To compound matters, I had a tempestuous relationship with my mother, and feared the inevitable kickback sure to follow such a final and dramatic departure from daughterhood. Mothers make us, mapping our emotional terrain synapse by synapse over a lifetime. They know just where to stick the dynamite. With a few small power plays—a skeptical comment, the withholding of approval—a mother can devastate a daughter. Decades of subtle undermining can stunt a daughter. Muted, fearful, riddled with self-doubt, she can remain trapped in daughterhood forever, the one place she feels confident she knows the rules.

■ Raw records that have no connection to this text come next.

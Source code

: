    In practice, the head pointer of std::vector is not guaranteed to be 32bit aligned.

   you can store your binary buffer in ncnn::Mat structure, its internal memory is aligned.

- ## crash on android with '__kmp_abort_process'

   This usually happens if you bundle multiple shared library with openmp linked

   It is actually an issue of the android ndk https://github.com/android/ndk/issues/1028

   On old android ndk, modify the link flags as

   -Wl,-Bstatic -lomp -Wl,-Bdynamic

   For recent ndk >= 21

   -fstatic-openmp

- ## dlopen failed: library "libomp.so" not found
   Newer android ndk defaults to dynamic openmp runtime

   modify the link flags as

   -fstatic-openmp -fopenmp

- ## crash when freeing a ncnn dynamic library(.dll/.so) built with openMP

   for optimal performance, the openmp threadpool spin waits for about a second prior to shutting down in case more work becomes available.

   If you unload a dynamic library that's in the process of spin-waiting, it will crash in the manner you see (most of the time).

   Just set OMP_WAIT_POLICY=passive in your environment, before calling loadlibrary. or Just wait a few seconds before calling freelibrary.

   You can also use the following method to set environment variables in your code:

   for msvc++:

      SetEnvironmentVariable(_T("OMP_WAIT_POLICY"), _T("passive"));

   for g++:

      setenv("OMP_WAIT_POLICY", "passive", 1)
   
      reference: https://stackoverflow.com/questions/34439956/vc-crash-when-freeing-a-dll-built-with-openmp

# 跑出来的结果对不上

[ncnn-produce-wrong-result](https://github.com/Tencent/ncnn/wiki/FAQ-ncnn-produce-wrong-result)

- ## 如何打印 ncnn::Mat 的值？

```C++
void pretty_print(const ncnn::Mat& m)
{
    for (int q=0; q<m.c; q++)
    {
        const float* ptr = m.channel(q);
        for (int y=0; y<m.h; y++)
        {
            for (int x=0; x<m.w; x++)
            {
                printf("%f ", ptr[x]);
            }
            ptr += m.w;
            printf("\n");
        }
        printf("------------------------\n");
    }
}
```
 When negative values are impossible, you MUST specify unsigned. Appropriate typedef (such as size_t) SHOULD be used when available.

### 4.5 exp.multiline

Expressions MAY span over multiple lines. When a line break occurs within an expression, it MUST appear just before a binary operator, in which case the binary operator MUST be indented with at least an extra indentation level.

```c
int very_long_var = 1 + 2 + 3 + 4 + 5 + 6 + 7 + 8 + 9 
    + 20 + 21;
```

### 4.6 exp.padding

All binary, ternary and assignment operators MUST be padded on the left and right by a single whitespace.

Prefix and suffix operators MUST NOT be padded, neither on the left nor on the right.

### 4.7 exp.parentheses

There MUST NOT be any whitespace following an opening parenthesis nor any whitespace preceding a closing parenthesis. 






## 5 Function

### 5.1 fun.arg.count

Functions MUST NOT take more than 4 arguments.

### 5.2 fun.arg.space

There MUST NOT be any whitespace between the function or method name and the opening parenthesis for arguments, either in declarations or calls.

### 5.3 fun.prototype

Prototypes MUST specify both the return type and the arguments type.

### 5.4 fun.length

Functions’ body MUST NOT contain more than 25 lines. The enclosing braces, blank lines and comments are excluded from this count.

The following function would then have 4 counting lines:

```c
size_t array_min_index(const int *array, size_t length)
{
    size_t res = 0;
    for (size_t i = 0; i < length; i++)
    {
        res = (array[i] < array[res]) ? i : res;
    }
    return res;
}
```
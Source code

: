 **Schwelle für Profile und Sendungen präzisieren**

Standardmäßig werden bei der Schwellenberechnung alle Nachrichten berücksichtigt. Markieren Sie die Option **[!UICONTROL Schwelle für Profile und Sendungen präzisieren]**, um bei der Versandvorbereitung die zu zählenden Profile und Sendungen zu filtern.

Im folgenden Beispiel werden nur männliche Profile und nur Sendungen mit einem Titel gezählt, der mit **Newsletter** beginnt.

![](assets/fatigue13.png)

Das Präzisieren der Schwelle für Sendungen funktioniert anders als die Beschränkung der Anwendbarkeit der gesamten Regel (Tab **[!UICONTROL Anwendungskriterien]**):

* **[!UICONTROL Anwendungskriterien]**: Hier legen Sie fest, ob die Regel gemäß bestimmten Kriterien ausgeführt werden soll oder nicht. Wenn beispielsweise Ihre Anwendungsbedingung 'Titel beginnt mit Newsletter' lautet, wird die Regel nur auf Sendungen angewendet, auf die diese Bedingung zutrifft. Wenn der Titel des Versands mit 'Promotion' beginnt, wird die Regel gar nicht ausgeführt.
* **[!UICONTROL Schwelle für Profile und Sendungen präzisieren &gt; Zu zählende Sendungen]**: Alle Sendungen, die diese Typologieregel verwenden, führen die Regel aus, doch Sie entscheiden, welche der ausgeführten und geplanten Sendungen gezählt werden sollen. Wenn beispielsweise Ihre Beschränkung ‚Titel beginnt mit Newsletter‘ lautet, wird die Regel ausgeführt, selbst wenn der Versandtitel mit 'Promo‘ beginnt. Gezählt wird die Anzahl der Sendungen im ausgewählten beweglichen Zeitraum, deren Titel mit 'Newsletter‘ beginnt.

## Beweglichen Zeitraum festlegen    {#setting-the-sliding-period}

I was not the only daughter in a dyad of this kind—I saw them everywhere. Childless and codependent, the daughter did some macabre human version of dying on the vine. The mother kept the reality of her own mortality at bay by thwarting her daughter’s every attempt to psychologically leave the nest. It seemed that these mothers did not realize that they had to give adulthood to their daughters by stepping down, stepping back, stepping away.
To assuage my many concerns, at least once a week I sat conversing about motherhood with women who had done the deed and lived to tell, or who were surveying the same terrain of possibility. I spoke to single moms and partnered moms, and moms who lost their children to disease. I spoke to stay-at-home moms, working moms, CEO moms, moms on welfare.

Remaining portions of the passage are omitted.